▸ **Task to carry out**:
Once the line containing "files via wget](downloading-files-via-wget.md)" has been written out, stop; until then, restate each line of the entries below word for word from the first.

Stored data entries
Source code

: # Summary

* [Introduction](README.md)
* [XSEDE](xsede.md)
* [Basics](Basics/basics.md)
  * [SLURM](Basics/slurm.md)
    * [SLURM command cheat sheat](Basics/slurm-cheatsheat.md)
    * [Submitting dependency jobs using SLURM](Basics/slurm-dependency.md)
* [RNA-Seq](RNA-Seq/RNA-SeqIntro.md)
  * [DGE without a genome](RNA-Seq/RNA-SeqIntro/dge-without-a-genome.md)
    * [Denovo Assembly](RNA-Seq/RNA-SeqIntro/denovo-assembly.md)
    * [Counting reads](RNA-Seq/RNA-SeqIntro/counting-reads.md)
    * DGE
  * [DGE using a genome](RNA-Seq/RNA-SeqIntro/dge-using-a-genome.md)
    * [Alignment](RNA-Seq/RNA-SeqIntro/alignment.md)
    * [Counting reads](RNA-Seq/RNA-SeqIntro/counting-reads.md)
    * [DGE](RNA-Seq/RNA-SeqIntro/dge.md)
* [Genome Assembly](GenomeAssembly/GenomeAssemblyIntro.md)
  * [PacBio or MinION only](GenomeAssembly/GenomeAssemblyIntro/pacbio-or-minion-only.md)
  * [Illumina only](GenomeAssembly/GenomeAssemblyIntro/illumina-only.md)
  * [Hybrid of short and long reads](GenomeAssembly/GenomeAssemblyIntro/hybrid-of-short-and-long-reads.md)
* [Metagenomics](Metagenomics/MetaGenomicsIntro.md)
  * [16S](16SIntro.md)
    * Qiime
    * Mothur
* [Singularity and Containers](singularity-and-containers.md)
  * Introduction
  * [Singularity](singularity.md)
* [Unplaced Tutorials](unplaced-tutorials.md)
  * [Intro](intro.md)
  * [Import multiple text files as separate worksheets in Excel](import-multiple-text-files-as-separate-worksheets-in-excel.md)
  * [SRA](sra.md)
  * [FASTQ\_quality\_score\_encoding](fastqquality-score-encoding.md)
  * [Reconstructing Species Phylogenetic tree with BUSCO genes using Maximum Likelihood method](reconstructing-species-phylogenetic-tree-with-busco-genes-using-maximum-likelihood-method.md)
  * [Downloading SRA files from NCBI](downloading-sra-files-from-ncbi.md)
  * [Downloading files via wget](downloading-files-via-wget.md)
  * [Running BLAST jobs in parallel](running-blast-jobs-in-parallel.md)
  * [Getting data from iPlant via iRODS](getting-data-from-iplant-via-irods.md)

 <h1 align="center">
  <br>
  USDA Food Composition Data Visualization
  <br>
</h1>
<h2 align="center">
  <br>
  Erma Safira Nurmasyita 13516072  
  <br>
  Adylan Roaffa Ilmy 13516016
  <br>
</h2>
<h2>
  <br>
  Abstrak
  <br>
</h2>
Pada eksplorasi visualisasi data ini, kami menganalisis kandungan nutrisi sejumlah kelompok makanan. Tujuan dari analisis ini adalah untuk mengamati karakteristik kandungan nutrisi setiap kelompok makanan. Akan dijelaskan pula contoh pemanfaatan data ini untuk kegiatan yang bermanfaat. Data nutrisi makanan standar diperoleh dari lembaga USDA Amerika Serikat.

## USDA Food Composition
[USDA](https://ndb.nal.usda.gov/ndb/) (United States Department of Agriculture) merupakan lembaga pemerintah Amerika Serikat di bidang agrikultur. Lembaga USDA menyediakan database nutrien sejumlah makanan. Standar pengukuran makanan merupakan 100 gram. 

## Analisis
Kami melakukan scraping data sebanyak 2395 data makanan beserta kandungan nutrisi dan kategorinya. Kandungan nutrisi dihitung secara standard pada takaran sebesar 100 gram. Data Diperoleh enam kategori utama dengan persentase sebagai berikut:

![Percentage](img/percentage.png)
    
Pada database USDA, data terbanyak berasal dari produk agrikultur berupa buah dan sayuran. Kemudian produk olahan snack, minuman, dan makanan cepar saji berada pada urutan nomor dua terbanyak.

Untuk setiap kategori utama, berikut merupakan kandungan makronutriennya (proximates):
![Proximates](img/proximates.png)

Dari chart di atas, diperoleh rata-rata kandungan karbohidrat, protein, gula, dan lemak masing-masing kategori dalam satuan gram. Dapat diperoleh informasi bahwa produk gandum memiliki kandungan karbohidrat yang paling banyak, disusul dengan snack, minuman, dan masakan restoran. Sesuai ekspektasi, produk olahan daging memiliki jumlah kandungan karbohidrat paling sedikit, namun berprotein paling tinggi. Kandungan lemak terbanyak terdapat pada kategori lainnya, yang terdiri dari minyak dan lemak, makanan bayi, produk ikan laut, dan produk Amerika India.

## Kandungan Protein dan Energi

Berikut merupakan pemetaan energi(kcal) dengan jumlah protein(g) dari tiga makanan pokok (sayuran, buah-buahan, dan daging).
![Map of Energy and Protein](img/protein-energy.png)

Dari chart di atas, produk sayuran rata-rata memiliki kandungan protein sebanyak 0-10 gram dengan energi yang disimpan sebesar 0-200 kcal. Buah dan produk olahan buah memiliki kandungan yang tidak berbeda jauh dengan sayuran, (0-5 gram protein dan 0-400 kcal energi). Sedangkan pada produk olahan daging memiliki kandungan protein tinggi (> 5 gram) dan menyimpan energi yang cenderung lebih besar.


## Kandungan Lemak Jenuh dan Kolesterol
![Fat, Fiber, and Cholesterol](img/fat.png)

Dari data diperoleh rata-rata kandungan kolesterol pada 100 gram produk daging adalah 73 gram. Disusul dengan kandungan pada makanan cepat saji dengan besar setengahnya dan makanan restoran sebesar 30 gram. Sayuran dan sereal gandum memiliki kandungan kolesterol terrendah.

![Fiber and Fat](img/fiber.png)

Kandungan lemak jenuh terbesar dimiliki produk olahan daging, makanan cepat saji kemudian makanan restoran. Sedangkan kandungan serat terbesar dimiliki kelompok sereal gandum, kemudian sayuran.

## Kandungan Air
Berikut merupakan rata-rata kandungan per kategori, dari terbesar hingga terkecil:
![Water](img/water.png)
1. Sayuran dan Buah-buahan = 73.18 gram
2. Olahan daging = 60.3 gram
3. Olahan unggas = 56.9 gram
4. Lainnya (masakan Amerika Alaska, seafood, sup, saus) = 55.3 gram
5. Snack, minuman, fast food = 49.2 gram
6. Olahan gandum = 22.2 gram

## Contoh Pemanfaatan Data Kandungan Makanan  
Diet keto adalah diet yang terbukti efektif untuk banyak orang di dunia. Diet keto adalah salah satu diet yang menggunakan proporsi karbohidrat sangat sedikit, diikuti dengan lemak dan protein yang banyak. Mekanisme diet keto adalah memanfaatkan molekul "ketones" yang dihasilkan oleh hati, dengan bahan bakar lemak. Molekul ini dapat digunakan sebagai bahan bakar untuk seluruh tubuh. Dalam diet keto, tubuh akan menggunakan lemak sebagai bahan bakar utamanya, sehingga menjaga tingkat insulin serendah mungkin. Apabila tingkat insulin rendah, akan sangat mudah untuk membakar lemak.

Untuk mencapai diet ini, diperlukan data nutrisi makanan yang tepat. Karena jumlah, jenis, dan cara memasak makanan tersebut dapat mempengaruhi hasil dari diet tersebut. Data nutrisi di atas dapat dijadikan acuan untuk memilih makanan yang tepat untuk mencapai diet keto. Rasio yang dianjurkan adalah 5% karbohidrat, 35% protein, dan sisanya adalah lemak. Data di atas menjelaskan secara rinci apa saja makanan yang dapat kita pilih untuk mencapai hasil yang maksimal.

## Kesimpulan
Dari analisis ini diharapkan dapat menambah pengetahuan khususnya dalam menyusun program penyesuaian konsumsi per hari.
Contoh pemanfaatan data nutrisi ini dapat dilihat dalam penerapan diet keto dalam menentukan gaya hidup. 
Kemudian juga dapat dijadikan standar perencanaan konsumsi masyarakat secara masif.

▸ **Solution for this exercise**:
Source code

: # Summary

* [Introduction](README.md)
* [XSEDE](xsede.md)
* [Basics](Basics/basics.md)
  * [SLURM](Basics/slurm.md)
    * [SLURM command cheat sheat](Basics/slurm-cheatsheat.md)
    * [Submitting dependency jobs using SLURM](Basics/slurm-dependency.md)
* [RNA-Seq](RNA-Seq/RNA-SeqIntro.md)
  * [DGE without a genome](RNA-Seq/RNA-SeqIntro/dge-without-a-genome.md)
    * [Denovo Assembly](RNA-Seq/RNA-SeqIntro/denovo-assembly.md)
    * [Counting reads](RNA-Seq/RNA-SeqIntro/counting-reads.md)
    * DGE
  * [DGE using a genome](RNA-Seq/RNA-SeqIntro/dge-using-a-genome.md)
    * [Alignment](RNA-Seq/RNA-SeqIntro/alignment.md)
    * [Counting reads](RNA-Seq/RNA-SeqIntro/counting-reads.md)
    * [DGE](RNA-Seq/RNA-SeqIntro/dge.md)
* [Genome Assembly](GenomeAssembly/GenomeAssemblyIntro.md)
  * [PacBio or MinION only](GenomeAssembly/GenomeAssemblyIntro/pacbio-or-minion-only.md)
  * [Illumina only](GenomeAssembly/GenomeAssemblyIntro/illumina-only.md)
  * [Hybrid of short and long reads](GenomeAssembly/GenomeAssemblyIntro/hybrid-of-short-and-long-reads.md)
* [Metagenomics](Metagenomics/MetaGenomicsIntro.md)
  * [16S](16SIntro.md)
    * Qiime
    * Mothur
* [Singularity and Containers](singularity-and-containers.md)
  * Introduction
  * [Singularity](singularity.md)
* [Unplaced Tutorials](unplaced-tutorials.md)
  * [Intro](intro.md)
  * [Import multiple text files as separate worksheets in Excel](import-multiple-text-files-as-separate-worksheets-in-excel.md)
  * [SRA](sra.md)
  * [FASTQ\_quality\_score\_encoding](fastqquality-score-encoding.md)
  * [Reconstructing Species Phylogenetic tree with BUSCO genes using Maximum Likelihood method](reconstructing-species-phylogenetic-tree-with-busco-genes-using-maximum-likelihood-method.md)
  * [Downloading SRA files from NCBI](downloading-sra-files-from-ncbi.md)
  * [Downloading files via wget](downloading-files-via-wget.md)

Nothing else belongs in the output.